The Principles of War Podcast
Lessons from the employment of Artillery at 1st Bullecourt
150th Anniversary of Australian ArtilleryArtilleryPodcast

76 – Lessons for the Employment of Artillery from the Battle of Bullecourt

This is the 4th episode in our Bullecourt series – this episodes looks for the lessons in the employment of Artillery at the Battle of 1st Bullecourt.

“With artillery support we can keep the position till the cows come home.”

So wrote CAPT Harry Murray, VC, OC A Coy after the 4th and 12th Brigades had fought their way into the Siegfried Line – they didn’t get it and were forced to conduct an extremely difficult withdrawal under heavy machine gun fire. 

Why didn’t he get the artillery support that they needed?

Cyril Falls in the British Official History wrote that had Bullecourt been pounded unmercifully, Bullecourt could have been taken.  

Artillery had a series of tasks:

  • Preparation of the battlefied by destroying the barbed wire in No Man’s Land
  • The Fire Plan to destory / neutralise German infantry in their trenches
  • Neutralisation or obscuration of the machine guns in the Queant that provided flanking fire onto the advancing infantry
  • SOS fires to support the infantry holding on to gains from the inevitable counter attacks
  • Counter Battery fire denying Germans the ability to interdict the infantry as they advanced and to support the German counter attacks

As discussed in the Operational Lessons episode, Gough in command of a secondary effort to a diversionary attack was, quite rightly, never given the ammunition allocation he needed to exceed his Commander’s (Haig) intent for the battle.

Bean wrote in the official history:

There remains for the 4th Australian Division that honour which comes to a magnificent instrument recklessly shattered in the performance of an impracticable task-to an incomparable weapon, which, woefully mishandled and thrown at an inipossible target, nevertheless by its sheer clean strength and elasticity cleaves its way deep into the apparently invulnerable side, and stays there until wrenched off by a power too strong for it. The action of the 4th Division at Bullecourt, if it served as a striking illustration of an attack that should never have been made, furnished also a classic example cjf success by determined infantry against insufficiently cut wire. The entanglement which faced both brigades was as intact and many times as deep as that confronting the 7th Brigade on the night of 29th July, 1916, at Pozi6res; but leadership-superb by reason not merely of bravery and devotion, but of capacity-and the individual determination of the men carried the force through two such barriers, despite the heavy loss at each.

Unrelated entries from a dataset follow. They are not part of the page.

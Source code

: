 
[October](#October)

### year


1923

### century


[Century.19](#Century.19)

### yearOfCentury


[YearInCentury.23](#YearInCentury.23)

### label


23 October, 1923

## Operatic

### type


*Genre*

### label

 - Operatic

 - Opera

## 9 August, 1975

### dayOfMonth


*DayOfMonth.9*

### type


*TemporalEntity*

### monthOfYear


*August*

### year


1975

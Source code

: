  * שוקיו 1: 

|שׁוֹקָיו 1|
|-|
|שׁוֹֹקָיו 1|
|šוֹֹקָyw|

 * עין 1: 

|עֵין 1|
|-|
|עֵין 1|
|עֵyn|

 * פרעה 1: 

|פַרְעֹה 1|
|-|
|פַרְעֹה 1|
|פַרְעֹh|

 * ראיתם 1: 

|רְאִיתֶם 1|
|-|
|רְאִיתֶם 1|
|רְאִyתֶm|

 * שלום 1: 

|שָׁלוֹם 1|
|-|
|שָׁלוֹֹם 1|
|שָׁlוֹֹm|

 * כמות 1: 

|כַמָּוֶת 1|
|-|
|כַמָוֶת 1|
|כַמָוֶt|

Importance cannot always be attached to the phraseology of congratulatory messages, but the simple words of Birdwood, in forwarding Gough’s appreciation of the ” splendid effort ” of the division, were true:

We have no cause to be disheartened at having failed to retain our footing. . . . Rather we can feel proud of the magnificent bravery displayed.

What might not these troops have achieved if prudently employed?  One gain they secured, not without value – respect for themselves and their countrymen among all who knew the true story.

For the Australian’s the high price was to be recouped in the battles of 1918 as cooperation, concentration of fire, economy of effort and sustainment would be learned and employed to create innovative fire plans that shaped the battlefield to delivery success to the manouvre arms.

The key question is why were the Australians late in learning these key lessons.  Just 48 hours earlier and 35 kilometers north, the Battle of Vimy Ridge was taking place – the Canadians used science, the principles of employment for artillery and 40,000 tonnes of shells to create the ‘week of suffering’ and a very successful battle on key terrain for the German Army.  How did they do it?  Listen to our Vimy Ridge PME series to find out.

This is part of our 150th Anniversary of the Royal Australian Artillery series.

Have a listen to the episode as we go into further detail about the Battle of 1st Bullecourt and the Lessons for the employment of Artillery.

Major General Will Holmes, the Commander of 4th Division, featured in the artwork for this episode was killed one month later at the Battle of Messines by German Artillery.